Supreme Court Hands Tom Corbett an Enourmous Amount of Power to Protect Pennsylvanians. Will he Use it?

Lost in the shuffle of a couple big decisions of the Supreme Court this week was a Antonin Scalia(!) authored opinion that will give Attorneys General an enourmous amount of power to go after absuvie banks. The NYTimes Editorial lays out how the case came about:

As the current mortgage crisis was building, banks engaged in a wide array of bad practices. They lent to borrowers who could not afford to pay off the loans. They misrepresented loan terms, and they employed deceptive “teaser” rates to mislead their customers.

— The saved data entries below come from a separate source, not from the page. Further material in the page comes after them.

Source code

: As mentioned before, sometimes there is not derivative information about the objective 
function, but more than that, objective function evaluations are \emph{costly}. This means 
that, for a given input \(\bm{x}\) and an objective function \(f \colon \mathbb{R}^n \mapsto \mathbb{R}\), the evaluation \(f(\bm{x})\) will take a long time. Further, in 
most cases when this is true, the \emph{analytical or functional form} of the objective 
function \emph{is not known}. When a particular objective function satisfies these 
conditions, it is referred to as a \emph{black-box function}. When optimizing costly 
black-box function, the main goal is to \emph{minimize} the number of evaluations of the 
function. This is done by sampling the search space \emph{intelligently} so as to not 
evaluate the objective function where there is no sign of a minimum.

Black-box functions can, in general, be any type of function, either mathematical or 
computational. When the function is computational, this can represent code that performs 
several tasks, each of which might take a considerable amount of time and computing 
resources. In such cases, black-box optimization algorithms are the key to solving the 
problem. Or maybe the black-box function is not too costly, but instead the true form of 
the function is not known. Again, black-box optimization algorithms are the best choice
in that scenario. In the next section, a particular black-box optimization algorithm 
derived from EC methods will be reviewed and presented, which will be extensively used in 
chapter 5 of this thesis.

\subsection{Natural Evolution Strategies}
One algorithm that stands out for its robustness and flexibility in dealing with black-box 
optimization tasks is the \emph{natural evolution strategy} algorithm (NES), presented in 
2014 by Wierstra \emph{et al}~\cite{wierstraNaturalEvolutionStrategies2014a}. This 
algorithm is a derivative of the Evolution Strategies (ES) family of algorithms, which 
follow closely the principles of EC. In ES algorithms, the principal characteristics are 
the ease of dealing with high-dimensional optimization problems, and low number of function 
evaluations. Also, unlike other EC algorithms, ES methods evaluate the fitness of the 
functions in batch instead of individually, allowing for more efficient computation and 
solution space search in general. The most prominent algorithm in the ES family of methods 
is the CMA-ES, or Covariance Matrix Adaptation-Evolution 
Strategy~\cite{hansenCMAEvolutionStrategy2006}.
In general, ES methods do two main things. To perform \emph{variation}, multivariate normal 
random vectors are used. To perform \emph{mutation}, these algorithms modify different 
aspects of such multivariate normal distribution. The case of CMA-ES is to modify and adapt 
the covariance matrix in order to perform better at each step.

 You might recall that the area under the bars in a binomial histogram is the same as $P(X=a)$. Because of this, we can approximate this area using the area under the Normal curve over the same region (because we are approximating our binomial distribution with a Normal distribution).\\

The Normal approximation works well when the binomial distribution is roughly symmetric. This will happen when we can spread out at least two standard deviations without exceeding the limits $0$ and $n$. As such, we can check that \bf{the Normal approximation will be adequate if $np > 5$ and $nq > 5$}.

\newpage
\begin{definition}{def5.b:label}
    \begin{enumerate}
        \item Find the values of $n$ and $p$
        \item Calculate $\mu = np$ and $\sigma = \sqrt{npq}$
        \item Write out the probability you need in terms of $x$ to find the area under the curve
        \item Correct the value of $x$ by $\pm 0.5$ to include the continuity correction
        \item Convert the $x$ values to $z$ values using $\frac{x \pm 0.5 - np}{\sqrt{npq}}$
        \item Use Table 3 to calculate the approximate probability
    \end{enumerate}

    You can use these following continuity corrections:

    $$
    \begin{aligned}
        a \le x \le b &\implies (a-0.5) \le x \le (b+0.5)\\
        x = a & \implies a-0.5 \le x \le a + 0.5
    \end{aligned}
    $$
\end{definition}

State attorneys general opened investigations and filed lawsuits. In 2005, then-Attorney General Eliot Spitzer of New York asked several national banks about lending practices to determine whether blacks and Hispanics had been charged higher interest rates than whites — and whether the banks had violated fair lending laws.

The Office of the Comptroller of the Currency, part of the Treasury Department, sued to block Mr. Spitzer. It claimed that a regulation it issued under the National Bank Act barred the states from enforcing state fair-lending laws. Two lower courts agreed.

Basically, Eliot Spitzer saw Bush and Co weren't acting to curb abusive lending. And so, when he tried to do it himself, Bush's regulators sued to stop him. After Spitzer lost, that was pretty much the end of states being able to force national banks to follow their own fair lending laws. Luckily, that decision didn't matter, because we live in a world of perfect markets, with the less regulation the better. So, as a result of that decision, the US was set on a course of happiness, candy canes, and endless prosperity...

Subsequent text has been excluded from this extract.